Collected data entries
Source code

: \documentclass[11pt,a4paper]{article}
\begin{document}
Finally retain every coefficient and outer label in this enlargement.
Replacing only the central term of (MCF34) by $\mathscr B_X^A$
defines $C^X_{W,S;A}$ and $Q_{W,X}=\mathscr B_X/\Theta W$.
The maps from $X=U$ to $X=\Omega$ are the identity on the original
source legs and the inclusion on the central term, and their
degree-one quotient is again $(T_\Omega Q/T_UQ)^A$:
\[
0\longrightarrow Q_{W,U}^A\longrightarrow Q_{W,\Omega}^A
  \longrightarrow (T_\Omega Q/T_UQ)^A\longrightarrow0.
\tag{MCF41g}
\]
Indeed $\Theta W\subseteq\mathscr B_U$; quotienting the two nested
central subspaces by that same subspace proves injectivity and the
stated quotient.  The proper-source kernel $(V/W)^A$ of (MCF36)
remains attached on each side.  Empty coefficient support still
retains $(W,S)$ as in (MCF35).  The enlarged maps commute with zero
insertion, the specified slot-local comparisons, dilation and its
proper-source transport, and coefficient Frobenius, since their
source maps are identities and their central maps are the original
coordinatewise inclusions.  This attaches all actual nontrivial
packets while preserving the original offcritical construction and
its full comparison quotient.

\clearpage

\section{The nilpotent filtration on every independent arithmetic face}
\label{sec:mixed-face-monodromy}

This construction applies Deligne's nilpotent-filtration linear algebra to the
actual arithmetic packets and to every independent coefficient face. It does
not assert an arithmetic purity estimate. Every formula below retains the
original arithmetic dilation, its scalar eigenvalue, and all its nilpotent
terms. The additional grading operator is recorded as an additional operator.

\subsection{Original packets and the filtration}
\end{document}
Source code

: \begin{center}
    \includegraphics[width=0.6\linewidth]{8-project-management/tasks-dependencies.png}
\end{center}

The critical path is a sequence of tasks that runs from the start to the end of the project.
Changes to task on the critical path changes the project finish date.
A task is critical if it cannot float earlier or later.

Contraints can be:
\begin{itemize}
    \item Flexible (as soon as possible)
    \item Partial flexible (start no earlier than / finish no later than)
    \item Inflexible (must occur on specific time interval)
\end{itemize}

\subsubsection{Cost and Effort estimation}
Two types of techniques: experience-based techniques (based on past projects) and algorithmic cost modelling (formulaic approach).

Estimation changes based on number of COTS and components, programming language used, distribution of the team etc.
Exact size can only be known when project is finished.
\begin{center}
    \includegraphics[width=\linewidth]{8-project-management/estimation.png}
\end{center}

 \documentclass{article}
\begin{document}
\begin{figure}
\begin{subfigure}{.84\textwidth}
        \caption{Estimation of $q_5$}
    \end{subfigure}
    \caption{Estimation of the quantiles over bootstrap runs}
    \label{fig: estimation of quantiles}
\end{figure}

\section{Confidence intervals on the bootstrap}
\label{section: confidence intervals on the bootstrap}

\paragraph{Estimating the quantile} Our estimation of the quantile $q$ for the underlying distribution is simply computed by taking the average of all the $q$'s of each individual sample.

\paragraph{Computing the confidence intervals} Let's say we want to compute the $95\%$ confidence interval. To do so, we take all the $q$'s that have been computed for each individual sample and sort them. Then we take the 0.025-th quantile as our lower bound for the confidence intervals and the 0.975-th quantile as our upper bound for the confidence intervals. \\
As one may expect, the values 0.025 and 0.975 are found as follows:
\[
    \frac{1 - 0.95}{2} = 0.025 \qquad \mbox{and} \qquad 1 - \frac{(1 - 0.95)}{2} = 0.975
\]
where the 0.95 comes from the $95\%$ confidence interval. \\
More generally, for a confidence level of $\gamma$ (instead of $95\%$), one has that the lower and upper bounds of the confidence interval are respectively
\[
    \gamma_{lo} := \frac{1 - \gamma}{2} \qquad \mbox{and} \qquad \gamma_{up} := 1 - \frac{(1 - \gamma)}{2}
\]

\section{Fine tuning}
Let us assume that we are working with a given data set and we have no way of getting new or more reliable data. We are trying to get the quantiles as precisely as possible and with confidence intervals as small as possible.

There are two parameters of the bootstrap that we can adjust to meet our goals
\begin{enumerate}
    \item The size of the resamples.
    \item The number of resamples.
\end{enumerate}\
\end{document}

**ABOUT THIS EXERCISE**
The records above should be copied out again in full, exactly as they appear.

**WRITTEN SOLUTION**
Source code

: \documentclass[11pt,a4paper]{article}
\begin{document}
Finally retain every coefficient and outer label in this enlargement.
Replacing only the central term of (MCF34) by $\mathscr B_X^A$
defines $C^X_{W,S;A}$ and $Q_{W,X}=\mathscr B_X/\Theta W$.
The maps from $X=U$ to $X=\Omega$ are the identity on the original
source legs and the inclusion on the central term, and their
degree-one quotient is again $(T_\Omega Q/T_UQ)^A$:
\[
0\longrightarrow Q_{W,U}^A\longrightarrow Q_{W,\Omega}^A
  \longrightarrow (T_\Omega Q/T_UQ)^A\longrightarrow0.
\tag{MCF41g}
\]
Indeed $\Theta W\subseteq\mathscr B_U$; quotienting the two nested
central subspaces by that same subspace proves injectivity and the
stated quotient.  The proper-source kernel $(V/W)^A$ of (MCF36)
remains attached on each side.  Empty coefficient support still
retains $(W,S)$ as in (MCF35).  The enlarged maps commute with zero
insertion, the specified slot-local comparisons, dilation and its
proper-source transport, and coefficient Frobenius, since their
source maps are identities and their central maps are the original
coordinatewise inclusions.  This attaches all actual nontrivial
packets while preserving the original offcritical construction and
its full comparison quotient.

\clearpage

\section{The nilpotent filtration on every independent arithmetic face}
\label{sec:mixed-face-monodromy}

This construction applies Deligne's nilpotent-filtration linear algebra to the
actual arithmetic packets and to every independent coefficient face. It does
not assert an arithmetic purity estimate. Every formula below retains the
original arithmetic dilation, its scalar eigenvalue, and all its nilpotent
terms. The additional grading operator is recorded as an additional operator.

\subsection{Original packets and the filtration}
\end{document}
Source code

: \begin{center}
    \includegraphics[width=0.6\linewidth]{8-project-management/tasks-dependencies.png}
\end{center}

The critical path is a sequence of tasks that runs from the start to the end of the project.
Changes to task on the critical path changes the project finish date.
A task is critical if it cannot float earlier or later.

Contraints can be:
\begin{itemize}
    \item Flexible (as soon as possible)
    \item Partial flexible (start no earlier than / finish no later than)
    \item Inflexible (must occur on specific time interval)
\end{itemize}

\subsubsection{Cost and Effort estimation}
Two types of techniques: experience-based techniques (based on past projects) and algorithmic cost modelling (formulaic approach).

Estimation changes based on number of COTS and components, programming language used, distribution of the team etc.
Exact size can only be known when project is finished.
\begin{center}
    \includegraphics[width=\linewidth]{8-project-management/estimation.png}
\end{center}

 \documentclass{article}
\begin{document}
\begin{figure}
\begin{subfigure}{.84\textwidth}
        \caption{Estimation of $q_5$}
    \end{subfigure}
    \caption{Estimation of the quantiles over bootstrap runs}
    \label{fig: estimation of quantiles}
\end{figure}

\section{Confidence intervals on the bootstrap}
\label{section: confidence intervals on the bootstrap}

\paragraph{Estimating the quantile} Our estimation of the quantile $q$ for the underlying distribution is simply computed by taking the average of all the $q$'s of each individual sample.

\paragraph{Computing the confidence intervals} Let's say we want to compute the $95\%$ confidence interval. To do so, we take all the $q$'s that have been computed for each individual sample and sort them. Then we take the 0.025-th quantile as our lower bound for the confidence intervals and the 0.975-th quantile as our upper bound for the confidence intervals. \\
As one may expect, the values 0.025 and 0.975 are found as follows:
\[
    \frac{1 - 0.95}{2} = 0.025 \qquad \mbox{and} \qquad 1 - \frac{(1 - 0.95)}{2} = 0.975
\]
where the 0.95 comes from the $95\%$ confidence interval. \\
More generally, for a confidence level of $\gamma$ (instead of $95\%$), one has that the lower and upper bounds of the confidence interval are respectively
\[
    \gamma_{lo} := \frac{1 - \gamma}{2} \qquad \mbox{and} \qquad \gamma_{up} := 1 - \frac{(1 - \gamma)}{2}
\]

\section{Fine tuning}
Let us assume that we are working with a given data set and we have no way of getting new or more reliable data. We are trying to get the quantiles as precisely as possible and with confidence intervals as small as possible.

There are two parameters of the bootstrap that we can adjust to meet our goals
\begin{enumerate}
    \item The size of the resamples.
    \item The number of resamples.
\end{enumerate}\
\end{document}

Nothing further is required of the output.